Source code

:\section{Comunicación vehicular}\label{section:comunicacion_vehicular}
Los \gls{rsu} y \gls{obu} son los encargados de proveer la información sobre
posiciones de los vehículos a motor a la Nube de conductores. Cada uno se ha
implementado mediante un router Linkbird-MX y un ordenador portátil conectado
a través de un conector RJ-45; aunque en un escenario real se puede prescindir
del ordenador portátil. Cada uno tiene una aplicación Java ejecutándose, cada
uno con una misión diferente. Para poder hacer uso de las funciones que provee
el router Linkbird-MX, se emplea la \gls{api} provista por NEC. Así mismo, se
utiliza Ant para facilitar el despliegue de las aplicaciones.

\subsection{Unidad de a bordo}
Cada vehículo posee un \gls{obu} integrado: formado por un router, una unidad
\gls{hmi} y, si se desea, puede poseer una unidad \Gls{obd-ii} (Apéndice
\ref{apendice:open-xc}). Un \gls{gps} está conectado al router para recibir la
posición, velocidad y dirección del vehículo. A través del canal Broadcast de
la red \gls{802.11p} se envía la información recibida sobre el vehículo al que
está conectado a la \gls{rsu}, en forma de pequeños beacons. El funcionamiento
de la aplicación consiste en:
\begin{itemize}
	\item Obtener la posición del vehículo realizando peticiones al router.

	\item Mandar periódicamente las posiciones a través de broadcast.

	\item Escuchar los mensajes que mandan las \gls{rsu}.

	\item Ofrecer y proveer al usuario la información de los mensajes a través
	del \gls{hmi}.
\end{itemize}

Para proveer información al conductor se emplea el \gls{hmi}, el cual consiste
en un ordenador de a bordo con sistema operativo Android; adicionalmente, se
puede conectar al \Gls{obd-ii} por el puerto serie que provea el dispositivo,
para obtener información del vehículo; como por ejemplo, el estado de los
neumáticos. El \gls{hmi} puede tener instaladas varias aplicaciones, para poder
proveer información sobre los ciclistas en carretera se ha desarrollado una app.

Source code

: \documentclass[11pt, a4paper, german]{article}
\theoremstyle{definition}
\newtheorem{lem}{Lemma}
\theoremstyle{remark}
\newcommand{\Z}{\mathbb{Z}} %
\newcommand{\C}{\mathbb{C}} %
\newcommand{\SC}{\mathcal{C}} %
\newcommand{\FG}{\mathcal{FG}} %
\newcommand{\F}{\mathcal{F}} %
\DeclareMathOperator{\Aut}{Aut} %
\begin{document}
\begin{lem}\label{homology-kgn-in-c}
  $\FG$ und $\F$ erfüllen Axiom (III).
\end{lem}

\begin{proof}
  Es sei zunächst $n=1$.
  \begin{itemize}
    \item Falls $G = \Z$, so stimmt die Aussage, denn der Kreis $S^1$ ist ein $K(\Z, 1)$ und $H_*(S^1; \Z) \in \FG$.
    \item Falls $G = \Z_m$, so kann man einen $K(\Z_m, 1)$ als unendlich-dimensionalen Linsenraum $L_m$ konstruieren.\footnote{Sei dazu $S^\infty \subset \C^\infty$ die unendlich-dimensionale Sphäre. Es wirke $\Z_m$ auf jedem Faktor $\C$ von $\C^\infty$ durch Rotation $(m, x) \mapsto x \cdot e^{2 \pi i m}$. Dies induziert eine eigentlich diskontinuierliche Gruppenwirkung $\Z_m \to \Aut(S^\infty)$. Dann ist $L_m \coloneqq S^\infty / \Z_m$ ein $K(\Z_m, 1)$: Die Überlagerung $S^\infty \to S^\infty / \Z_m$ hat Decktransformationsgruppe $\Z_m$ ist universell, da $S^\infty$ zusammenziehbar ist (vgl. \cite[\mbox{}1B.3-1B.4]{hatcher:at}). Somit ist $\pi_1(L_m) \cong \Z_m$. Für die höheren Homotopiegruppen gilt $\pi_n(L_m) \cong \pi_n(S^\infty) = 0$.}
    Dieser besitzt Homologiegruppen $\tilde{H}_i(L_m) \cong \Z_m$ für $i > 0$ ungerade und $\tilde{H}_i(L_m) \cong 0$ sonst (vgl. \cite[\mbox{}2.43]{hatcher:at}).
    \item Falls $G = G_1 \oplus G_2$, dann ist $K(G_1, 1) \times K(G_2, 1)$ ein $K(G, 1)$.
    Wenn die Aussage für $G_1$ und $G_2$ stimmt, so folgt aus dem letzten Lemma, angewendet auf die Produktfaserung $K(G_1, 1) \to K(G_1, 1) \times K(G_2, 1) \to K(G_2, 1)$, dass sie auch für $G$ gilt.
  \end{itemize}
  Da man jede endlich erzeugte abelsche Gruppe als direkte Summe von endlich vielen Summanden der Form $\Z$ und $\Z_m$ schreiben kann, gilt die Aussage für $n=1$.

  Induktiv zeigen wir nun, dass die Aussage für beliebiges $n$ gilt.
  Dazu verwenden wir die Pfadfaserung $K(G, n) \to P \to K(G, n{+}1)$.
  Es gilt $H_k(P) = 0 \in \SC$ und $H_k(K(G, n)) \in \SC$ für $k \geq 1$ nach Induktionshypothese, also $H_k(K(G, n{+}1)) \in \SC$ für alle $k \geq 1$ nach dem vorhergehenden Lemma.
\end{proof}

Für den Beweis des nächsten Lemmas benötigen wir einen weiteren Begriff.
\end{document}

Work to be completed: Return all of the lines above exactly, with none omitted.

Solution below:
Source code

:\section{Comunicación vehicular}\label{section:comunicacion_vehicular}
Los \gls{rsu} y \gls{obu} son los encargados de proveer la información sobre
posiciones de los vehículos a motor a la Nube de conductores. Cada uno se ha
implementado mediante un router Linkbird-MX y un ordenador portátil conectado
a través de un conector RJ-45; aunque en un escenario real se puede prescindir
del ordenador portátil. Cada uno tiene una aplicación Java ejecutándose, cada
uno con una misión diferente. Para poder hacer uso de las funciones que provee
el router Linkbird-MX, se emplea la \gls{api} provista por NEC. Así mismo, se
utiliza Ant para facilitar el despliegue de las aplicaciones.

\subsection{Unidad de a bordo}
Cada vehículo posee un \gls{obu} integrado: formado por un router, una unidad
\gls{hmi} y, si se desea, puede poseer una unidad \Gls{obd-ii} (Apéndice
\ref{apendice:open-xc}). Un \gls{gps} está conectado al router para recibir la
posición, velocidad y dirección del vehículo. A través del canal Broadcast de
la red \gls{802.11p} se envía la información recibida sobre el vehículo al que
está conectado a la \gls{rsu}, en forma de pequeños beacons. El funcionamiento
de la aplicación consiste en:
\begin{itemize}
	\item Obtener la posición del vehículo realizando peticiones al router.

	\item Mandar periódicamente las posiciones a través de broadcast.

	\item Escuchar los mensajes que mandan las \gls{rsu}.

	\item Ofrecer y proveer al usuario la información de los mensajes a través
	del \gls{hmi}.
\end{itemize}

Para proveer información al conductor se emplea el \gls{hmi}, el cual consiste
en un ordenador de a bordo con sistema operativo Android; adicionalmente, se
puede conectar al \Gls{obd-ii} por el puerto serie que provea el dispositivo,
para obtener información del vehículo; como por ejemplo, el estado de los
neumáticos. El \gls{hmi} puede tener instaladas varias aplicaciones, para poder
proveer información sobre los ciclistas en carretera se ha desarrollado una app.

Source code

: \documentclass[11pt, a4paper, german]{article}
\theoremstyle{definition}
\newtheorem{lem}{Lemma}
\theoremstyle{remark}
\newcommand{\Z}{\mathbb{Z}} %
\newcommand{\C}{\mathbb{C}} %
\newcommand{\SC}{\mathcal{C}} %
\newcommand{\FG}{\mathcal{FG}} %
\newcommand{\F}{\mathcal{F}} %
\DeclareMathOperator{\Aut}{Aut} %
\begin{document}
\begin{lem}\label{homology-kgn-in-c}
  $\FG$ und $\F$ erfüllen Axiom (III).
\end{lem}

\begin{proof}
  Es sei zunächst $n=1$.
  \begin{itemize}
    \item Falls $G = \Z$, so stimmt die Aussage, denn der Kreis $S^1$ ist ein $K(\Z, 1)$ und $H_*(S^1; \Z) \in \FG$.
    \item Falls $G = \Z_m$, so kann man einen $K(\Z_m, 1)$ als unendlich-dimensionalen Linsenraum $L_m$ konstruieren.\footnote{Sei dazu $S^\infty \subset \C^\infty$ die unendlich-dimensionale Sphäre. Es wirke $\Z_m$ auf jedem Faktor $\C$ von $\C^\infty$ durch Rotation $(m, x) \mapsto x \cdot e^{2 \pi i m}$. Dies induziert eine eigentlich diskontinuierliche Gruppenwirkung $\Z_m \to \Aut(S^\infty)$. Dann ist $L_m \coloneqq S^\infty / \Z_m$ ein $K(\Z_m, 1)$: Die Überlagerung $S^\infty \to S^\infty / \Z_m$ hat Decktransformationsgruppe $\Z_m$ ist universell, da $S^\infty$ zusammenziehbar ist (vgl. \cite[\mbox{}1B.3-1B.4]{hatcher:at}). Somit ist $\pi_1(L_m) \cong \Z_m$. Für die höheren Homotopiegruppen gilt $\pi_n(L_m) \cong \pi_n(S^\infty) = 0$.}
    Dieser besitzt Homologiegruppen $\tilde{H}_i(L_m) \cong \Z_m$ für $i > 0$ ungerade und $\tilde{H}_i(L_m) \cong 0$ sonst (vgl. \cite[\mbox{}2.43]{hatcher:at}).
    \item Falls $G = G_1 \oplus G_2$, dann ist $K(G_1, 1) \times K(G_2, 1)$ ein $K(G, 1)$.
    Wenn die Aussage für $G_1$ und $G_2$ stimmt, so folgt aus dem letzten Lemma, angewendet auf die Produktfaserung $K(G_1, 1) \to K(G_1, 1) \times K(G_2, 1) \to K(G_2, 1)$, dass sie auch für $G$ gilt.
  \end{itemize}
  Da man jede endlich erzeugte abelsche Gruppe als direkte Summe von endlich vielen Summanden der Form $\Z$ und $\Z_m$ schreiben kann, gilt die Aussage für $n=1$.

  Induktiv zeigen wir nun, dass die Aussage für beliebiges $n$ gilt.
  Dazu verwenden wir die Pfadfaserung $K(G, n) \to P \to K(G, n{+}1)$.
  Es gilt $H_k(P) = 0 \in \SC$ und $H_k(K(G, n)) \in \SC$ für $k \geq 1$ nach Induktionshypothese, also $H_k(K(G, n{+}1)) \in \SC$ für alle $k \geq 1$ nach dem vorhergehenden Lemma.
\end{proof}

Für den Beweis des nächsten Lemmas benötigen wir einen weiteren Begriff.
\end{document}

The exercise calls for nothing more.